As apostas desportivas são uma tendência que tem vindo a aumentar em Portugal. Contudo, a atividade levanta a possibilidade de se criar um vício que pode levar a comportamentos agressivos. Nesse sentido, recentemente, o tenista João Sousa revelou ser vítima de ameaças e insultos de apostadores nas redes sociais. Numa publicação provisória, divulgada a 29 de março via Instagram, o atleta afirmou ainda de que esta é uma situação com que todos os profissionais de ténis “têm de lidar”.
Através da sua conta, divulgou imagens que mostram os comentários agressivos que recebe – que incluem até desejos de morte. O atleta admitiu estar “exausto de receber mensagens de apostadores com ameaças, insultos, provocações e pouca noção daquilo que é preciso fazer e sacrificar para ser tenista profissional”.
De acordo com Mário Veloso, da PIN Porto (Partners in Neuroscience), para falar de apostas é preciso ter em consideração “os motivos que levam as pessoas a jogar”, nomeadamente “o dinheiro que se pode ganhar”, “o desafio que acarretam” e o facto de ser uma “forma de entretenimento e de obter alguma gratificação”.
Aliás, o psicólogo afirma que existe uma “ligação” entre a adição a apostas e comportamentos agressivos. Segundo o profissional de saúde os comportamentos violentos surgem “em virtude da perceção de fracasso, do investimento que não compensou” e essa violência encontra, sobretudo “nas redes sociais, um meio muito profícuo para se manifestar”.
Das apostas ao cyberbullying
“Por detrás de um ecrã é muito mais fácil poder dizer aquilo que queremos sem ter noção do impacto que isso pode causar no outro”, explica. Mário Veloso revela que não ter contacto direto com a outra pessoa “facilita a continuidade da agressão”, já que, digitalmente, a “possibilidade de sentirmos empatia fica um pouco mais reduzida”. O comportamento agressivo é “uma das manifestações do cyberbullying” e “o João Sousa foi [só] uma das mais recentes vítimas”, conclui.
Os meios digitais e o online são propícios não só para propagar comportamentos agressivos, como vícios. O conteúdo das apostas “estava tipicamente mais associado aos casinos”, que implicavam a deslocação ao espaço físico. No entanto, com o “advento das aplicações precisamos só de uma ligação à Internet – podemos fazê-lo no conforto da nossa casa”, explica Mário Veloso.
A acessibilidade a aplicações, bem como a constante exposição a publicidade, incentivam os comportamentos aditivos. “Mesmo com o slogans como «seja responsável, consuma com moderação»”, continua a haver uma grande variedade de “meios que nos permitem apostar com muita facilidade”, explica o especialista.

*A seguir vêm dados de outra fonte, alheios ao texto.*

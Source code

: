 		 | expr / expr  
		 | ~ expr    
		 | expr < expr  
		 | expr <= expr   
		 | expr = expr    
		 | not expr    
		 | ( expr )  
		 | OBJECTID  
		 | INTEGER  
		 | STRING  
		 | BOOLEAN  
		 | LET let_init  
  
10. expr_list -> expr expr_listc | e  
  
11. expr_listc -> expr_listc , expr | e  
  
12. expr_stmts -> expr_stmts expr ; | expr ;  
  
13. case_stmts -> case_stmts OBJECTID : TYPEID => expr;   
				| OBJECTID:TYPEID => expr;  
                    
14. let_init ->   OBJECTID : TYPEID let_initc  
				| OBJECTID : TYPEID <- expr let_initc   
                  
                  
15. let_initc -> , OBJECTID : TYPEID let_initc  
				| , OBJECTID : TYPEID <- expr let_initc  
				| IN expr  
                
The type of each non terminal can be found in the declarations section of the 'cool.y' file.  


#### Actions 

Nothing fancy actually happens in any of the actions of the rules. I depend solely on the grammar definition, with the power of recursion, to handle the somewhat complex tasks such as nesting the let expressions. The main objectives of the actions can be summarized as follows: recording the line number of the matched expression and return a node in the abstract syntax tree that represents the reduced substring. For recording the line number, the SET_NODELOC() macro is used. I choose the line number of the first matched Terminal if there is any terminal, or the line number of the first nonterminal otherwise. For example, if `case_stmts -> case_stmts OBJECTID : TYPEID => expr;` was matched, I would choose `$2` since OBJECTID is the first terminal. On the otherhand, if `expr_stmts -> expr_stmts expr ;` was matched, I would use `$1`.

O psicólogo revela que, no caso de jogadores patológicos, fala-se do “controlo de impulsividade e até de compulsividade”. A impulsividade diz respeito à busca por “gratificação, prazer e agitação” e relaciona-se com a compulsividade devido à “compulsão para jogarmos como meio de regular um afeto negativo”, como ansiedade, tristeza e irritação.
Mais ainda, o comportamento aditivo patológico associa-se com certas superstições. O sucesso é conectado a competências pessoais e essa perceção “acaba por ser reforçadora de novas apostas”, enquanto o insucesso “é atribuído a fatores externos”, avança Mário Veloso.
Aumento das apostas em Portugal
De acordo com relatório do Serviço de Regulação e Inspeção de Jogos (SRIJ), no 4.º trimestre de 2022 houve um aumento da receita bruta com apostas desportivas à cota. Os dados revelam que a receita bruta das entidades exploradoras foram de 85,5 milhões de euros, um aumento de 15,9 milhões em relação ao trimestre anterior e de 19,7 milhões face ao mesmo período do ano passado.
Também o volume de apostas aumentou mais 110,2 milhões face ao trimestre passado. A nível de modalidades, 74,2% das apostas desportivas eram relativas a futebol, seguindo-se do basquetebol (12,5%) e do ténis (7,6%). No futebol, a competição com maior número de apostas foram os jogos do Mundial 2022 (25%), do qual se segue a UEFA (7,4%), a Primeira Liga (6,9%) e a Premier League (6,4%). No total de apostadores, 34,7% fazem apostas exclusivamente desportivas à cota e 39,6% das apostas são nas duas categorias de jogo.